Este apunte ha sido confeccionado al solo efecto de introducir a quien resulte interesado en conceptos generales y amplios acerca de la planta, el cultivo y la utilización del maní. Se menciona también la importancia económica y social de esta oleaginosa como cultivo regional. No debe considerarse este breve escrito como apto para su uso pedagógico o como medio de divulgación científica agronómica o técnica, ya que se trata de un resumen de orden general y de temas diversos referidos al maní y su inserción en nuestra zona, con la idea de difundir algunas de sus características y comenzar a concientizar sobre su importancia zonal y provincial.

GENERALIDADES

El maní es originario de Sud América, encontrándose plantas silvestres (1) en la zona que va desde el Noroeste Argentino, parte de Perú y Bolivia, hasta el Sur de Paraguay y Noreste Argentino. Las primeras plantas cultivadas se cree que son originarias de Perú o del Sur de Bolivia, hacia el área de la cordillera de los Andes. El cultivo de maní tiene entre 7.000 y 7.500 años, y se conocen entre 40 y 50 especies diferentes. Las especies silvestres pueden llegar a diferir en mucho de las actuales especies y cultivares aplicados a producción, tanto en su tamaño, tamaño de hojas, color de flores, hábito de crecimiento, resistencia a enfermedades y ciclo biológico. Estas diferencias se deben por supuesto al trabajo del hombre, que ha ido seleccionando y cruzando especies para llegar a obtener cultivares comerciales que reúnan las características que lo hacen un alimento de excelencia. Los actuales maníes cultivados tienen gran capacidad de rendimiento, buen tamaño de granos (2), excelente sabor, resistencia a acidificarse, al enranciamiento y a generar sabores desagradables, pueden tostarse, saborizarse, molerse y transformarse en pasta harina, mantequilla de maní o en aceite, entre otras posibilidades para satisfacer demandas de consumo mundial de las más variadas.

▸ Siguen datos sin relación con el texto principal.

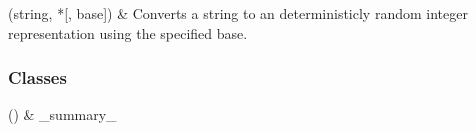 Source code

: \documentclass[letterpaper,10pt,english]{sphinxmanual}
\begin{document}
\begin{savenotes}\sphinxattablestart
\sphinxthistablewithglobalstyle
\sphinxthistablewithnovlinesstyle
\centering
\begin{tabulary}{\linewidth}[t]{}
\sphinxtoprule
\sphinxtableatstartofbodyhook
\sphinxAtStartPar
{\hyperref[\detokenize{generated/eflatun_uav.number_generators:eflatun_uav.number_generators.convert_string_to_int}]{}}(string, *{[}, base{]})
&
\sphinxAtStartPar
Converts a string to an deterministicly random integer representation using the specified base.
\\
\sphinxbottomrule
\end{tabulary}
\sphinxtableafterendhook\par
\sphinxattableend\end{savenotes}
\subsubsection*{Classes}


\begin{savenotes}\sphinxattablestart
\sphinxthistablewithglobalstyle
\sphinxthistablewithnovlinesstyle
\centering
\begin{tabulary}{\linewidth}[t]{}
\sphinxtoprule
\sphinxtableatstartofbodyhook
\sphinxAtStartPar
{\hyperref[\detokenize{generated/eflatun_uav.number_generators:eflatun_uav.number_generators.TesterClass}]{}}()
&
\sphinxAtStartPar
\_summary\_
\\
\sphinxbottomrule
\end{tabulary}
\sphinxtableafterendhook\par
\sphinxattableend\end{savenotes}
\end{document}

Por las características y la composición química de sus frutos es una oleaginosa, es decir que del maní se obtiene aceite. Sin embargo, comercialmente se lo define como una nuez, ya que sus granos se consumen como frutos secos, de alto valor y calidad nutricional, destinándose solamente alrededor de un 15 % para la Industria Aceitera, y el resto para consumo directo con distintas formas de preparación.

DESCRIPCIÓN BOTÁNICA

Botánicamente se trata de una dicotiledónea, de la familia de las Leguminosas (2), de ciclo anual y de porte erecto o rastrero según las variedades. De unos 40 a 60 cm. de alto. Herbácea, es decir que no forma estructura leñosa. Sus hojas son compuestas por 4 folíolos. Hay cultivares que tienen la mayor parte de sus tallos erectos, con flores en todos los entrenudos, y hay cultivares de hábito rastrero, con un solo eje central bien marcado que no tiene flores, en estos cultivares las flores aparecen en los entrenudos de las ramas paralelas al suelo o rastreras. Las flores son de color generalmente amarillo, pero hay cultivares y plantas silvestres con flores anaranjadas, blancas y hasta rojizas, siendo lo más frecuente en los maníes comerciales las flores de color amarillo a veces con los extremos de los pétalos algo anaranjados.

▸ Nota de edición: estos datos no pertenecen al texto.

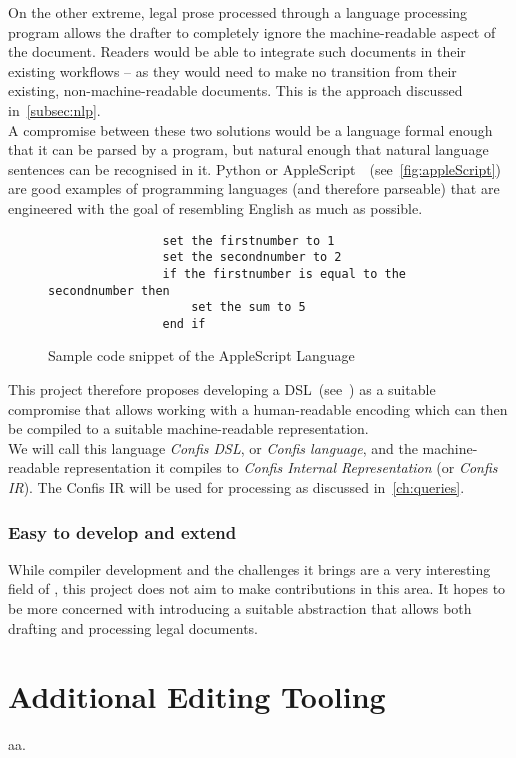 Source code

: On the other extreme, legal prose processed through a language processing program allows the drafter to completely ignore the machine-readable aspect of the document.
Readers would be able to integrate such documents in their existing workflows -- as they would need to make no transition from their existing, non-machine-readable documents.
This is the approach discussed in~\autoref{subsec:nlp}.\\

A compromise between these two solutions would be a language formal enough that it can be parsed by a program, but natural enough that natural language sentences can be recognised in it.
Python or AppleScript~\cite{Sanderson2010appleScript}~(see~\autoref{fig:appleScript}) are good examples of programming languages (and therefore parseable) that are engineered with the goal of resembling English as much as possible.

\begin{figure}[h]
    \centering
    \begin{verbatim}
                set the firstnumber to 1
                set the secondnumber to 2
                if the firstnumber is equal to the secondnumber then
                    set the sum to 5
                end if
    \end{verbatim}
    \caption{Sample code snippet of the AppleScript Language~\cite{Sanderson2010appleScript}}
    \label{fig:appleScript}
\end{figure}

This project therefore proposes developing a DSL~(see~) as a suitable compromise that allows working with a human-readable encoding which can then be compiled to a suitable machine-readable representation.\\

We will call this language \emph{Confis DSL}, or \emph{Confis language}, and the machine-readable representation it compiles to \emph{Confis Internal Representation} (or \emph{Confis IR}).
The Confis IR will be used for processing as discussed in~\autoref{ch:queries}.

\subsubsection{Easy to develop and extend}

While compiler development and the challenges it brings are a very interesting field of \subjectname, this project does not aim to make contributions in this area.
It hopes to be more concerned with introducing a suitable abstraction that allows both drafting and processing legal documents.


\section{Additional Editing Tooling}\label{sec:additional-dsl-tooling}

aa.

Forma sus frutos debajo de la superficie del suelo, a partir de la prolongación de su aparato sexual femenino. Lo que sucede concretamente es que una vez fecundado, el gineceo forma un órgano llamado ginecóforo que en su extremo lleva los óvulos que serán los granos o semillas en el futuro. El ginecóforo se alarga con geo tropismo positivo (o sea que va hacia el suelo), formando lo que se conoce como clavo, una vez en contacto con la tierra, el ginecóforo o clavo penetra en ella, y en los primeros 5 cm. de suelo aproximadamente se expande y forma el fruto, que es una vaina o chaucha, de pared delgada y seca, con dos a cuatro granos dentro. Los cultivares actuales, de alto potencial de rendimiento y gran calidad, forman frutos con vainas de dos granos grandes y de color rosado pálido.

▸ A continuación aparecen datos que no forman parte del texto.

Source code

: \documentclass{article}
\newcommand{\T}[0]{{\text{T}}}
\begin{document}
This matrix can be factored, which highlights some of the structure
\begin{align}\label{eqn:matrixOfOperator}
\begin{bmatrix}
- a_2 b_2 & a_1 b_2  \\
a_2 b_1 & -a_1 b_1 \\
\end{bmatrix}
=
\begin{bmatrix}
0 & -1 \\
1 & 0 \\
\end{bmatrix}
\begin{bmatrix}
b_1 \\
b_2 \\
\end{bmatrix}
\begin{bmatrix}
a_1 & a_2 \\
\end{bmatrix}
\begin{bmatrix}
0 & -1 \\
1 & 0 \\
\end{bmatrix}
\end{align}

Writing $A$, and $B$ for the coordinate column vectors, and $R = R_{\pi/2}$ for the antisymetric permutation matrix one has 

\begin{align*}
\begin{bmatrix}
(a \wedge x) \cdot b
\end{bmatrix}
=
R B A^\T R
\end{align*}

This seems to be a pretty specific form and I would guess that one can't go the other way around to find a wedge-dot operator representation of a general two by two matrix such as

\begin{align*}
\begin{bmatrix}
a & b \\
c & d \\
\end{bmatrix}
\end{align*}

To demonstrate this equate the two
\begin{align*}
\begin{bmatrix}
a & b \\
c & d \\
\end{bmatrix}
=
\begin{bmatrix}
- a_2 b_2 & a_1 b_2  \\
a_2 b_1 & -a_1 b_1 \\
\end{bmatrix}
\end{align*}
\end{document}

El cultivo de maní es básicamente estival, pudiendo sembrarse en nuestro país desde mediados de primavera, y completando su ciclo en el otoño siguiente. No resiste heladas y su crecimiento se detiene con menos de 11º C. Tanto su crecimiento como su desarrollo están determinados por factores ambientales como calidad de suelo, disponibilidad de agua, y por la cantidad de horas de temperaturas por encima de 11º C que reciba. La suma de horas con altas temperaturas es tan importante para este vegetal, que determina la duración de su ciclo. Así, un mismo cultivar de maní tendrá un ciclo de aproximadamente 155 a 160 días en el centro de la Provincia de Córdoba, y de 130 días en la Provincia de Salta.

NOTAS ACERCA DE SU CULTIVO

El cultivo de este vegetal exige particular especialización, reconociéndose a los productores de maní como muy prolijos, detallistas y dedicados.

Se trata de una planta exigente en calidad y estructura de suelo. Requiere suelos sin salinidad, no anegables y con algo de arena en su composición, prefiriendo la estructura que llamamos franco-arenosa y bien provistos de nutrientes, es decir fértiles. Los lotes destinados a maní deben ser manejados con especial cuidado, y adecuada rotación de cultivos (3). Al respecto mencionaremos 2 razones que resultan fundamentales; la primera es de orden terapéutico, porque está comprobado que la realización de maní en rotaciones cortas sobre un mismo lote permite la instalación de enfermedades de suelo que enferman y perjudican futuras cosechas de maní. Debido a esto se recomienda repetir la siembra de maní cada 5 años en cada lote apto. La segunda razón está relacionada con el uso de los suelos y su conservación, ya que por una parte el tipo de labranza que el maní necesita sobre todo para su arrancado y cosecha puede resultar algo agresiva si no es bien manejada, y por otra parte el mono cultivo de cualquier especie genera aparición de malezas específicas, consumo desbalanceado de nutrientes y otros problemas de índole agronómica que no es posible detallar en esta breve reseña.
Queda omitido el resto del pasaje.